=== Your assignment ===
Reproduce all the lines below exactly and omit the images.

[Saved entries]
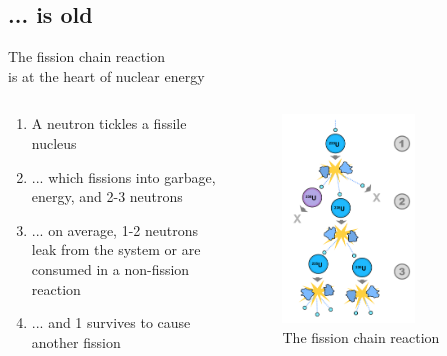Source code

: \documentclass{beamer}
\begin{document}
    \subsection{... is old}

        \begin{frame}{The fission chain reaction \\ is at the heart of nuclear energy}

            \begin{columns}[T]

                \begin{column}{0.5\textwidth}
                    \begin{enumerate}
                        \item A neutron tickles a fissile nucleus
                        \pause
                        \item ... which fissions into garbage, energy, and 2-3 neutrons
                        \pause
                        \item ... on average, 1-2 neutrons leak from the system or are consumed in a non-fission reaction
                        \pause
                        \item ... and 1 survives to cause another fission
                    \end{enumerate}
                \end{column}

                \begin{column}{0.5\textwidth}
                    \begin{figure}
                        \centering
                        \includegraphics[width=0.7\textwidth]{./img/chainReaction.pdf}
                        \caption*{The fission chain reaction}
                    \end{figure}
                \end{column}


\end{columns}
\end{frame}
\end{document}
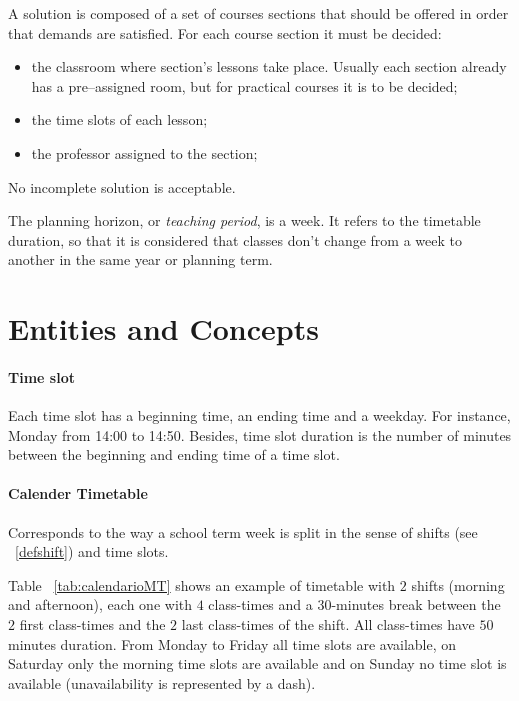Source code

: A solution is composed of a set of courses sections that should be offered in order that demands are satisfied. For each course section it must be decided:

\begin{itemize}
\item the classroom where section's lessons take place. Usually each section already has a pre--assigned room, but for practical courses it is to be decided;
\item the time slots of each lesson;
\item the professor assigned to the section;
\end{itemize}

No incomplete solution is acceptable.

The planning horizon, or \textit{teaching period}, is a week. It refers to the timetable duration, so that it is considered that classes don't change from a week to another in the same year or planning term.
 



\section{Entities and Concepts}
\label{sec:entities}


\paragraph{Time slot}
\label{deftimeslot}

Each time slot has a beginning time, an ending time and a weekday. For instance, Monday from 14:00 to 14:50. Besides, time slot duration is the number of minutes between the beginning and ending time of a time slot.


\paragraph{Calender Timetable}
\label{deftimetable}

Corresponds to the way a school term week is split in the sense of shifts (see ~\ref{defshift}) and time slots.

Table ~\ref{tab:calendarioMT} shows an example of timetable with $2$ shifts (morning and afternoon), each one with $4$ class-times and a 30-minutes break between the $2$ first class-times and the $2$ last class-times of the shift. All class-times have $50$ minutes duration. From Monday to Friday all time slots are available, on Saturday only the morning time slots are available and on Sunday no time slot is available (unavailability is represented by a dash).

=== Response ===
Source code

: \documentclass{beamer}
\begin{document}
    \subsection{... is old}

        \begin{frame}{The fission chain reaction \\ is at the heart of nuclear energy}

            \begin{columns}[T]

                \begin{column}{0.5\textwidth}
                    \begin{enumerate}
                        \item A neutron tickles a fissile nucleus
                        \pause
                        \item ... which fissions into garbage, energy, and 2-3 neutrons
                        \pause
                        \item ... on average, 1-2 neutrons leak from the system or are consumed in a non-fission reaction
                        \pause
                        \item ... and 1 survives to cause another fission
                    \end{enumerate}
                \end{column}

                \begin{column}{0.5\textwidth}
                    \begin{figure}
                        \centering
                        \includegraphics[width=0.7\textwidth]{./img/chainReaction.pdf}
                        \caption*{The fission chain reaction}
                    \end{figure}
                \end{column}


\end{columns}
\end{frame}
\end{document}
Source code

: A solution is composed of a set of courses sections that should be offered in order that demands are satisfied. For each course section it must be decided:

\begin{itemize}
\item the classroom where section's lessons take place. Usually each section already has a pre--assigned room, but for practical courses it is to be decided;
\item the time slots of each lesson;
\item the professor assigned to the section;
\end{itemize}

No incomplete solution is acceptable.

The planning horizon, or \textit{teaching period}, is a week. It refers to the timetable duration, so that it is considered that classes don't change from a week to another in the same year or planning term.
 



\section{Entities and Concepts}
\label{sec:entities}


\paragraph{Time slot}
\label{deftimeslot}

Each time slot has a beginning time, an ending time and a weekday. For instance, Monday from 14:00 to 14:50. Besides, time slot duration is the number of minutes between the beginning and ending time of a time slot.


\paragraph{Calender Timetable}
\label{deftimetable}

Corresponds to the way a school term week is split in the sense of shifts (see ~\ref{defshift}) and time slots.

Table ~\ref{tab:calendarioMT} shows an example of timetable with $2$ shifts (morning and afternoon), each one with $4$ class-times and a 30-minutes break between the $2$ first class-times and the $2$ last class-times of the shift. All class-times have $50$ minutes duration. From Monday to Friday all time slots are available, on Saturday only the morning time slots are available and on Sunday no time slot is available (unavailability is represented by a dash).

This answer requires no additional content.